(Stored data entries)
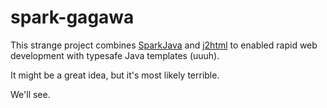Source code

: # spark-gagawa

This strange project combines [SparkJava](http://sparkjava.com/) and [j2html](https://github.com/tipsy/j2html) to enabled rapid web development with typesafe Java templates (uuuh).

It might be a great idea, but it's most likely terrible.

We'll see.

- EXERCISE -
Reproduce all of the entries word for word, skipping any pictures they hold.

- RESPONSE -
Source code

: # spark-gagawa

This strange project combines [SparkJava](http://sparkjava.com/) and [j2html](https://github.com/tipsy/j2html) to enabled rapid web development with typesafe Java templates (uuuh).

It might be a great idea, but it's most likely terrible.

We'll see.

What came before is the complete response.